Le jeune Edgar Moreau rentre ensuite en scène avec son violoncelle avec modestie et s’installe sur son estrade. La complicité avec Tugan Sokhiev est palpable. Dès son délicat premier coup d’archet nous savons que ce prodigieux interprète va rendre hommage au génie de Chostakovitch. Ce deuxième concerto si complexe et difficile a été commandé par Rostropovitch, c’est dire ! Il est impossible de décrire l’admirable osmose qui existe entre le soliste et l’orchestre. Tugan Sokhiev a les yeux partout et ne laisse jamais rien au hasard. La précision de sa direction est implacable tout en laissant de grandes plages de legato pour le soliste. Il est partout, à la fois suspendu aux gestes du violoncelliste et encourageant chaque musicien de l’orchestre. Et les moments solistes dans l’orchestre sont nombreux ! Les nuances sont sublimement creusées, les couleurs du violoncelle s’harmonisent avec celles de l’orchestre. Voilà une très belle interprétation sur tous les plans de ce concerto. Le succès est grandiose, partagé entre l’orchestre, le chef et ce soliste si attachant. Edgar Moreau a une maîtrise technique impeccable, totalement mise au service de la musicalité la plus délicate. Nous avions déjà entendu à deux reprises la magnifique interprétation toulousaine de la cinquième symphonie de Chostakovitch et nous nous faisions une fête de la déguster dans la magnifique acoustique de la Philharmonie de Paris. Il est certain que le public toulousain peut admirer son orchestre sous la direction de son chef dans la Halle-aux-Grains mais vraiment ce n’est pas le même orchestre que nous pouvons entendre à Paris. J’ai déjà souvent écrit combien cette acoustique est merveilleuse mais vraiment c’est lorsque l’Orchestre du Capitole de Toulouse joue dans de belles acoustiques comme à Paris, qu’il sonne magnifiquement bien. Les nuances infimes peuvent être développées et les forte ici sont généreux sans risque de saturation et sans jamais la moindre violence. Car c’est une caractéristique de la direction de Tugan Sokhiev de toujours développer très progressivement les nuances et de garder une petite marge pour le dernier forte. Toute la puissance contenue dans la symphonie, la provocation, la moquerie, voir la méchanceté ont trouvé dans cette interprétation toute leur place. Le final avec cette construction implacable a amené le public à véritablement exulter.
Un magnifique concert dont la dimension historique est relayée sur le net par Medici TV et le site de la Philharmonie de Paris Live. La partition de Qigang Chen mérite d’être connue et Chostakovitch n’est jamais assez joué et là il est interprété d’une admirable façon.

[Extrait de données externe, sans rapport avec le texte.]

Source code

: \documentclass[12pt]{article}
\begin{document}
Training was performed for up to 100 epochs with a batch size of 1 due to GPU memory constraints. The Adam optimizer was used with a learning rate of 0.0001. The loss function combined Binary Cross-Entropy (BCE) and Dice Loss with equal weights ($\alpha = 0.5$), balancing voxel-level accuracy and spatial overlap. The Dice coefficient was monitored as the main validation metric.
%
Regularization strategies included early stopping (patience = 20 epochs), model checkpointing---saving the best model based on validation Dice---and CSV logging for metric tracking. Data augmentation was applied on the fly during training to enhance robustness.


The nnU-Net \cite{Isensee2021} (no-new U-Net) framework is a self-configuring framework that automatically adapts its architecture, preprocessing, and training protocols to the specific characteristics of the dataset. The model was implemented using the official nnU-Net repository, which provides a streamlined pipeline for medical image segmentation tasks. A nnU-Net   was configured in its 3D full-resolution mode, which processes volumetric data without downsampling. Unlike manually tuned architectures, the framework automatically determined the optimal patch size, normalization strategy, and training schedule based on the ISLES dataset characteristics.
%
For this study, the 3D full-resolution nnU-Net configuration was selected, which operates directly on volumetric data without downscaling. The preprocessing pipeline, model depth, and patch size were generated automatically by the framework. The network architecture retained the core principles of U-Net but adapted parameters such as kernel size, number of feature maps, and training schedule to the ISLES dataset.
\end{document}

Compte rendu concert. Paris. Grande salle de la philharmonie, le 5 novembre 2018. Qigang Chen (Né en 1951) : L’itinéraire d’une illusion ; Dimitri Chostakovitch (1906-1975) : Concerto pour violoncelle n° 2 et Symphonie n°5 ; Edgar Moreau, violoncelle ; Orchestre National du Capitole de Toulouse ; Tugan Sokhiev, direction.

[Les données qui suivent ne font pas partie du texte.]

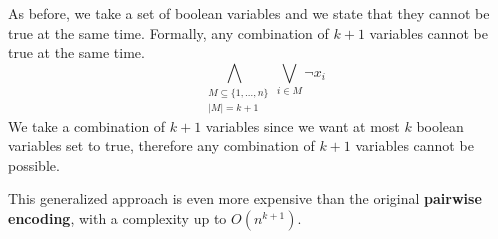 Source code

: As before, we take a set of boolean variables and we state that they cannot be true at the same time. Formally, any combination of $k+1$ variables cannot be
true at the same time. 
$$\bigwedge_{\begin{aligned} & M \subseteq \{1, \dots, n\} \\ &  |M| = k+1 \end{aligned}} \bigvee_{i \in M} \neg x_i$$
We take a combination of $k+1$ variables since we want at most $k$ boolean variables set to true, therefore any combination of $k + 1$ variables cannot be 
possible.

This generalized approach is even more expensive than the original \textbf{pairwise encoding}, with a complexity up to $O(n^{k+1})$.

Il semble certain que les médias sont conscients de cette alchimie particulière et ce concert a été mis en ligne sur PhilharmonieLive et MediciTV .
Non seulement la musique explose de vie mais la beauté des image et la photo met en valeur chaque musicien dont la beauté et la jeunesse ainsi que la concentration et la plaisir de jouer sont merveilleux . L’art rend beau!